When the eyes of the soul are cleared so that they may discern the tangled fabric of cause and effect, and follow up each particular thread of its own insertion therein, it has in itself a heaven and a hell of greater intensity than anything of which Dante ever dreamed. There is no joy of the disembodied soul comparable to that experienced from perceiving the logical results of a right action and no sorrow equal to that of perceiving the result of evil action, with its sickening thought of “it might have been otherwise.”
 
(I suspect that this asseveration, William Atkinson copied it from Max Heindel who in chapter three of his book "The Rosicrucian Cosmo-Conception" assured that in the world of desires, the human reviews the incidents he had during his earthly life, and each damage he caused to others, he suffers intensely, and vice versa. But that is false.)
 
 
But, even these things pass away from the soul. In fact, they often occupy but a moment of time, which seems to the soul as an eternity. There is no such thing as eternal bliss or eternal pain, on the Astral Plane. These things pass away, and the soul emerges once more on earth-life, to once more enroll itself in the School of Life, the Kindergarten of God, there to learn and relearn its lessons. And remember, always, that both the heaven and the hell of each and every soul, abides in that soul itself.
 
Each soul creates its own heaven and hell — for neither have any objective existence. The heaven and hell of each soul is the result of its Karma, and is purely a mental creation of its own being. But the phenomena is none the less real to the soul, for this reason. There is nothing in its earth-life which ever seemed more real to it. And again, remember, that heaven and hell, on the Astral Plane, are not given as bribe or punishment, respectively — but merely as a natural means of developing and unfolding the higher qualities and restraining the lower, to the end that the soul may advance on the Path.
 
So, once more, we see that in the words quoted at the beginning of this chapter: “Each man is his own absolute lawgiver, the dispenser of glory or gloom to himself, the decreer of his own life, his reward, his punishment,” on the Astral Plane. But life on the Astral Plane does not consist entirely of heaven and hell.
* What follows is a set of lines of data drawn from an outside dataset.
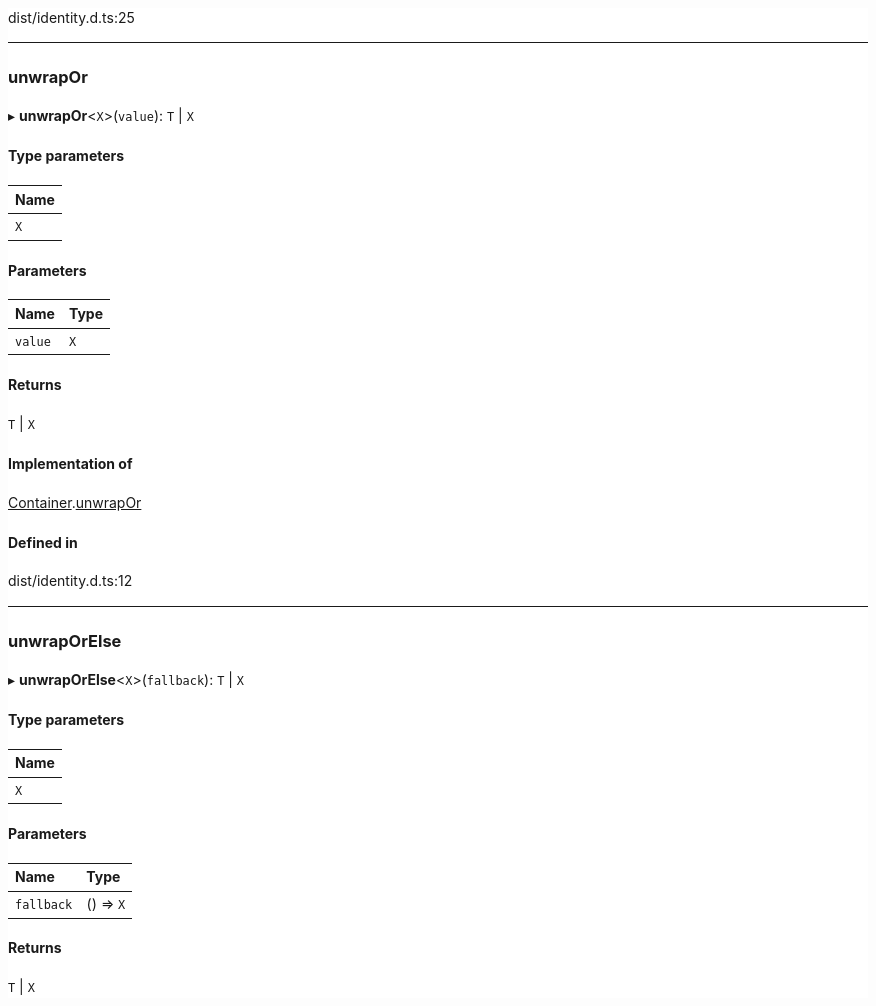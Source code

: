 dist/identity.d.ts:25

___

### unwrapOr

▸ **unwrapOr**\<`X`\>(`value`): `T` \| `X`

#### Type parameters

| Name |
| :------ |
| `X` |

#### Parameters

| Name | Type |
| :------ | :------ |
| `value` | `X` |

#### Returns

`T` \| `X`

#### Implementation of

[Container](../interfaces/Container.md).[unwrapOr](../interfaces/Container.md#unwrapor)

#### Defined in

dist/identity.d.ts:12

___

### unwrapOrElse

▸ **unwrapOrElse**\<`X`\>(`fallback`): `T` \| `X`

#### Type parameters

| Name |
| :------ |
| `X` |

#### Parameters

| Name | Type |
| :------ | :------ |
| `fallback` | () => `X` |

#### Returns

`T` \| `X`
There are joys experienced which have naught to do with the good or evil deeds of earth-life, but which arise from the urge to express one’s own creative faculties, and to exercise the intellect with increased power — the joys of expression and knowledge, beyond which mortal cannot hope to experience. In our next chapter we shall consider these phases of life on the Astral Plane. »
(Chapter 11)
 
 
 
 
 
 
 
OBSERVATION
 
While it is true that you self create your own heaven or your own hell, and these are not eternal as affirm Christianity, but depend on the karma that one has generated.
 
For the rest of what William Atkinson said in this chapter, he is wrong, because Master Kuthumi pointed out that the post-mortem period is a period of rest, and with the exception of those who were extremely bad, all other humans (although they have been quite bad) they will also have a period of rest and happiness during their stay in the afterlife.
 
Master Kuthumi explained it by saying:
 
« Bad but tremendously bad must have been an individual so that he does not have a moment in paradise. Instead, all those who have not slipped down into the mire of unredeemable sin and bestiality, they go to Heaven.
 
The bad karma that they have generated during their earthly life is put aside for the moment to later follow them in their future reincarnation. They only carry with them to their Devachan the positive karma of their good deeds, words and thoughts.
 
Later when they reincarnate they will have to pay for their sins, whether they want to or not. Meanwhile, they are rewarded by receiving the effects of the positive causes produced by them on Earth. »
(ML16, p.101)
 
And that is why Theosophy explains that the true hell is found on the physical plane, because it is on Earth where humans have to deal with the negative karma that they have built up and not on the astral plane as William Atkinson claims.